“Bu basit bir doğru-yanlış sorunu değil,” diye konuşmaya girdi Kaptan. “Burada olan her şey süregelen tarihsel ilerlemenin bir parçası. Sizi yardım etmeye iten dürtü, bu toplumun kahramanlar ve caniler olarak ikiye bölündüğü fikrine dayanıyor.”
“Baskı yapanlar ve baskı altında ezilenler,” dedi Kimyager. “Aynı şey değil.”
“Pekâlâ.
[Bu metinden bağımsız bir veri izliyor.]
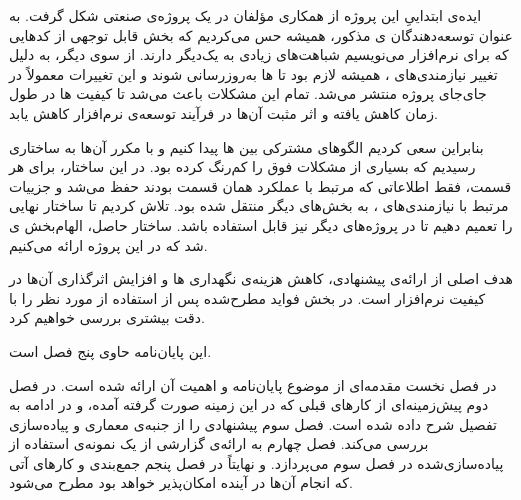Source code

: ایده‌ی ابتداییِ این پروژه از همکاری مؤلفان در یک پروژه‌ی صنعتی شکل گرفت. به عنوان توسعه‌دهندگان ‌ی مذکور، همیشه حس می‌کردیم که بخش قابل توجهی از کدهایی که برای  نرم‌افزار می‌نویسیم شباهت‌های زیادی به یک‌دیگر دارند.
از سوی دیگر، به دلیل تغییر نیازمندی‌های ، همیشه لازم بود تا ‌ها به‌روزرسانی شوند و این تغییرات معمولاً در جای‌جای پروژه منتشر می‌شد. تمام این مشکلات باعث می‌شد تا کیفیت ‌ها در طول زمان کاهش یافته و اثر مثبت آن‌ها در فرآیند توسعه‌ی نرم‌افزار کاهش یابد.

بنابراین سعی کردیم الگوهای مشترکی بین ‌ها پیدا کنیم و با
 مکرر آن‌ها به ساختاری رسیدیم که بسیاری از مشکلات فوق
را کم‌رنگ کرده بود. در این ساختار، برای  هر قسمت، فقط
اطلاعاتی که مرتبط با عملکرد همان قسمت بودند حفظ می‌شد و جزییات مرتبط با
نیازمندی‌های ، به بخش‌های دیگر منتقل شده بود. تلاش کردیم تا
ساختار نهایی را تعمیم دهیم تا در پروژه‌های دیگر نیز قابل استفاده
باشد. ساختار حاصل، الهام‌بخش  ی شد که در این
پروژه ارائه می‌کنیم.

هدف اصلی از ارائه‌ی   پیشنهادی، کاهش هزینه‌ی نگهداری ها و افزایش اثرگذاری آن‌ها در کیفیت نرم‌افزار است. در بخش  فواید مطرح‌شده پس از استفاده از  مورد نظر را با دقت بیشتری بررسی خواهیم کرد.


این پایان‌نامه حاوی پنج فصل است.

در فصل نخست مقدمه‌ای از موضوع پایان‌نامه و اهمیت آن ارائه شده است. در فصل دوم پیش‌زمینه‌ای از کارهای قبلی که در این زمینه صورت گرفته آمده، و در ادامه  به تفصیل شرح داده شده است. فصل سوم   پیشنهادی را از جنبه‌ی معماری و پیاده‌سازی بررسی می‌کند. فصل چهارم به ارائه‌ی گزارشی از یک نمونه‌ی استفاده از  پیاده‌سازی‌شده در فصل سوم می‌پردازد. و نهایتاً در فصل پنجم جمع‌بندی و کارهای آتی که انجام آن‌ها در آینده امکان‌پذیر خواهد بود مطرح می‌شود.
Farzet ki, yüksek uygarlık düzeyindeki bir nesil, yüzlerce yıl önceki dinsel savaşlar sırasında Dünya’ya iniyor ve kavgaya karışıp, güçsüzün yanında yer almaya karar veriyor. Gücünü kullanarak, doktrinlere karşı gelenlerin yakılmasını, farklı görüşte olanların eziyet etmelerini yasaklı yor, vesaire. Bana dürüstçe, insancı rasyonalizmi bütün gezegende kabul ettirmenin mümkün olabileceğini söyleyebilir misin? Hatırla: İnsanlığın hemen hemen hepsi inananlardan oluşuyordu. Yabancılar en son insana kadar hepimizi ezmek zorunda kalacaklardı; böylece geriye onların idealizminden faydalanacak kimse kalmayacaktı!”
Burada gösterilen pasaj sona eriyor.